(Beginning of TASK MATERIAL)

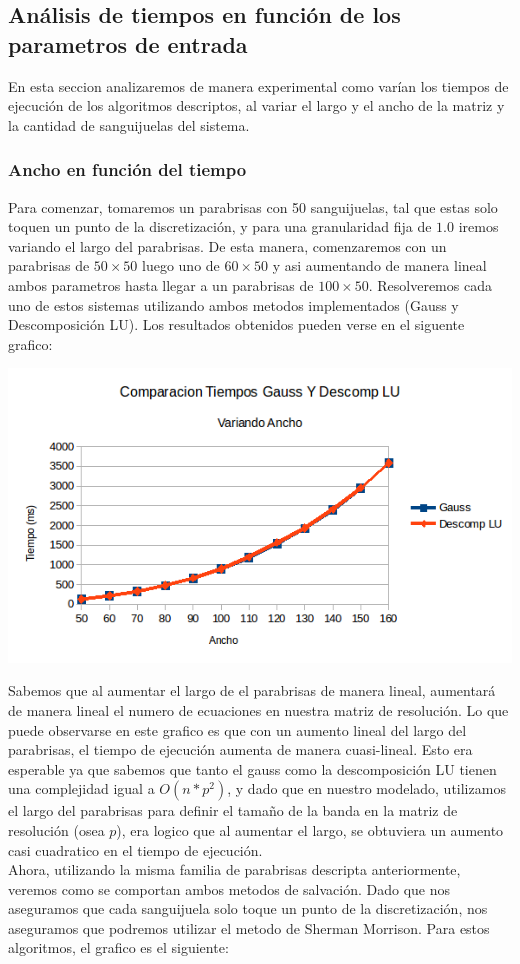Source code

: \subsection{An\'alisis de tiempos en funci\'on de los parametros de entrada}
En esta seccion analizaremos de manera experimental como varían los tiempos de ejecución de los algoritmos descriptos, al variar el largo y el ancho de la matriz y la cantidad de sanguijuelas del sistema.
\subsubsection{Ancho en función del tiempo}
Para comenzar, tomaremos un parabrisas con 50 sanguijuelas, tal que estas solo toquen un punto de la discretización, y para una granularidad fija de $1.0$ iremos variando el largo del parabrisas. De esta manera, comenzaremos con un parabrisas de $50 \times 50$ luego uno de $60 \times 50$ y asi aumentando de manera lineal ambos parametros hasta llegar a un parabrisas de $100 \times 50$. Resolveremos cada uno de estos sistemas utilizando ambos metodos implementados (Gauss y Descomposición LU). Los resultados obtenidos pueden verse en el siguente grafico:

\begin{center}
 \includegraphics[width=400pt]{imagenes/testeo/anchoGauss.png}
\end{center}

Sabemos que al aumentar el largo de el parabrisas de manera lineal, aumentará de manera lineal el numero de ecuaciones en nuestra matriz de resolución. Lo que puede observarse en este grafico es que con un aumento lineal del largo del parabrisas, el tiempo de ejecución aumenta de manera cuasi-lineal. Esto era esperable ya que sabemos que tanto el gauss como la descomposición LU tienen una complejidad igual a $O(n*p^2)$, y dado que en nuestro modelado, utilizamos el largo del parabrisas para definir el tamaño de la banda en la matriz de resolución (osea $p$), era logico que al aumentar el largo, se obtuviera un aumento casi cuadratico en el tiempo de ejecución.
\\
Ahora, utilizando la misma familia de parabrisas descripta anteriormente, veremos como se comportan ambos metodos de salvación. Dado que nos aseguramos que cada sanguijuela solo toque un punto de la discretización, nos aseguramos que podremos utilizar el metodo de Sherman Morrison. Para estos algoritmos, el grafico es el siguiente:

(End of TASK MATERIAL)

> _EXERCISE DETAILS_:
Retype the records above, but only those lines that fall between the line containing "En esta seccion" and the line containing "en función del", with both of those lines included, exactly as written.

> _SOLVED PROBLEM_:
En esta seccion analizaremos de manera experimental como varían los tiempos de ejecución de los algoritmos descriptos, al variar el largo y el ancho de la matriz y la cantidad de sanguijuelas del sistema.
\subsubsection{Ancho en función del tiempo}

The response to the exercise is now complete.